Jednym z efektów wojny w Ukrainie będzie spowolnienie sprzedaży mieszkań w Polsce. "Rynek sprzedaży mieszkań na pewno na jakiś czas zwolni, jednak w tym samym czasie na znaczeniu przybierze rynek najmu" -powiedział w komunikacie przesłanym PAP Biznes Konrad Płochocki, wiceprezes Polskiego Związku Firm Deweloperskich. "Szacujemy, że w Polsce jest ok. 40-60 tys. mieszkań na wynajem dostępnych w tej chwili. W związku z napływem uchodźców do Polski, których liczba już dociera do 0,5 mln, te mieszkania w ciągu kilku najbliższych tygodni mogą się wyczerpać" - ocenił wiceprezes PZFD.

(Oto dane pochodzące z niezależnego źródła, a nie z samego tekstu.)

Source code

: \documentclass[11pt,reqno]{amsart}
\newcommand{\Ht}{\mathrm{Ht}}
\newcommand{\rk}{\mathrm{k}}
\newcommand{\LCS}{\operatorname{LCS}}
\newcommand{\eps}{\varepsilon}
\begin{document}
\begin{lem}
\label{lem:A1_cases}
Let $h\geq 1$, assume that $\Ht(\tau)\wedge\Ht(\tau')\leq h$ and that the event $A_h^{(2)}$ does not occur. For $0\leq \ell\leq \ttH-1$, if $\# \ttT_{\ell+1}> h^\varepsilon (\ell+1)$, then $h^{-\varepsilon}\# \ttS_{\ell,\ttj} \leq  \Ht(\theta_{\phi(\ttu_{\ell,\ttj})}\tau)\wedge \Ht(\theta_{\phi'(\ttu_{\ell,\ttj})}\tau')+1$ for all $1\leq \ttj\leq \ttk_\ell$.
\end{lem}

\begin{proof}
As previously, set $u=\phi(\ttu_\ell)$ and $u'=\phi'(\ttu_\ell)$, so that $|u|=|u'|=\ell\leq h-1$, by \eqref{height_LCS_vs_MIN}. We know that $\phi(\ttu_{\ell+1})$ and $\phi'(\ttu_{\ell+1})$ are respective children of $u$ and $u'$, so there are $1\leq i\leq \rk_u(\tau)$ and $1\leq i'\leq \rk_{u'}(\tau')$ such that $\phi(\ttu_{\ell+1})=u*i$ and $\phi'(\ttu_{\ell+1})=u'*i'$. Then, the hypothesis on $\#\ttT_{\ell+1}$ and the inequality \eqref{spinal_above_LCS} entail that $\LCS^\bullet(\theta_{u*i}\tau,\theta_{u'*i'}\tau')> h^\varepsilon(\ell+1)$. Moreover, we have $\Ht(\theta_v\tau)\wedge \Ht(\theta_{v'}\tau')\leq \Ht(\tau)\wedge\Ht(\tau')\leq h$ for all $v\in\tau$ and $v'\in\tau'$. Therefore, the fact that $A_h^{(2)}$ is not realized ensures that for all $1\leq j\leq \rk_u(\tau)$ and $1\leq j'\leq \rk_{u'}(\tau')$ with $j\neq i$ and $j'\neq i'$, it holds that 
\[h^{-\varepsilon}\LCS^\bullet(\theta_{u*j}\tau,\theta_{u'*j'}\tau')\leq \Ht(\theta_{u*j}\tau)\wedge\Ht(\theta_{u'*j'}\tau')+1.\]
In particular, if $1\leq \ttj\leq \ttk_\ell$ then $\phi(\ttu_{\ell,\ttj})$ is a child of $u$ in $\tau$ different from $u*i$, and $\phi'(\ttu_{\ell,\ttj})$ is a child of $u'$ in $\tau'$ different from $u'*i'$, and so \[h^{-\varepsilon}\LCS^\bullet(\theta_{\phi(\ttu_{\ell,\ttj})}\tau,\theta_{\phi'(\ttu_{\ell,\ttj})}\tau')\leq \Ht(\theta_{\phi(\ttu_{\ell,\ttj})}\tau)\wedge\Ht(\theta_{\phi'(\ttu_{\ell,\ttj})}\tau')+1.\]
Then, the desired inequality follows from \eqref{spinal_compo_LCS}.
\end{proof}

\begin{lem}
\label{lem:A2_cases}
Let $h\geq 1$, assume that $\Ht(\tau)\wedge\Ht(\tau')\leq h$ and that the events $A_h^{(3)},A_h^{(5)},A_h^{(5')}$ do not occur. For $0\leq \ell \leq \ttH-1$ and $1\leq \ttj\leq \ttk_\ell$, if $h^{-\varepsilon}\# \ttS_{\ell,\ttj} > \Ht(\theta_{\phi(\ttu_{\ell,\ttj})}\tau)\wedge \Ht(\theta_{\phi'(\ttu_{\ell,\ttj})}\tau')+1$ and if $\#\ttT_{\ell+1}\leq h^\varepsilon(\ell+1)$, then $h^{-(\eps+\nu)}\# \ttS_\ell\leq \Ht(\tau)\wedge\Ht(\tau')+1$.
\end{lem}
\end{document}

Jeżeli chodzi o waluty kantory internetowe zanotowały większe zainteresowanie dolarem i euro. - W momentach niepewności ludzie poszukują tzw. bezpiecznych przystani, czyli walut odpornych na wahania, takich jak dolar czy frank. Nasi użytkownicy wymieniają teraz zatem złotego głównie na dolara, ale też na euro. Zainteresowanie amerykańską walutą wzrosło w ostatnim czasie prawie trzykrotnie, a europejską prawie dwukrotnie – stwierdził w rozmowie z "Business Insider" Piotr Kiciński, wiceprezes kantora Cinkciarz.pl.
Bezpieczna przystań
Kolejną bezpieczną przystanią w czasach kryzysu jest oczywiście złoto. Po agresji Rosji na Ukrainę kontrakty terminowe na złoto w Nowym Jorku sięgnęły ceny 1977 dolarów za uncję. Jednak rynki inwestycyjne mają to do siebie, że reaguję nerwowo na wszelkie wahania w światowej polityce. Nie trzeba było długo czekać na uspokojenie się i spadek do ceny kwot 1880-1890 dolarów/uncja.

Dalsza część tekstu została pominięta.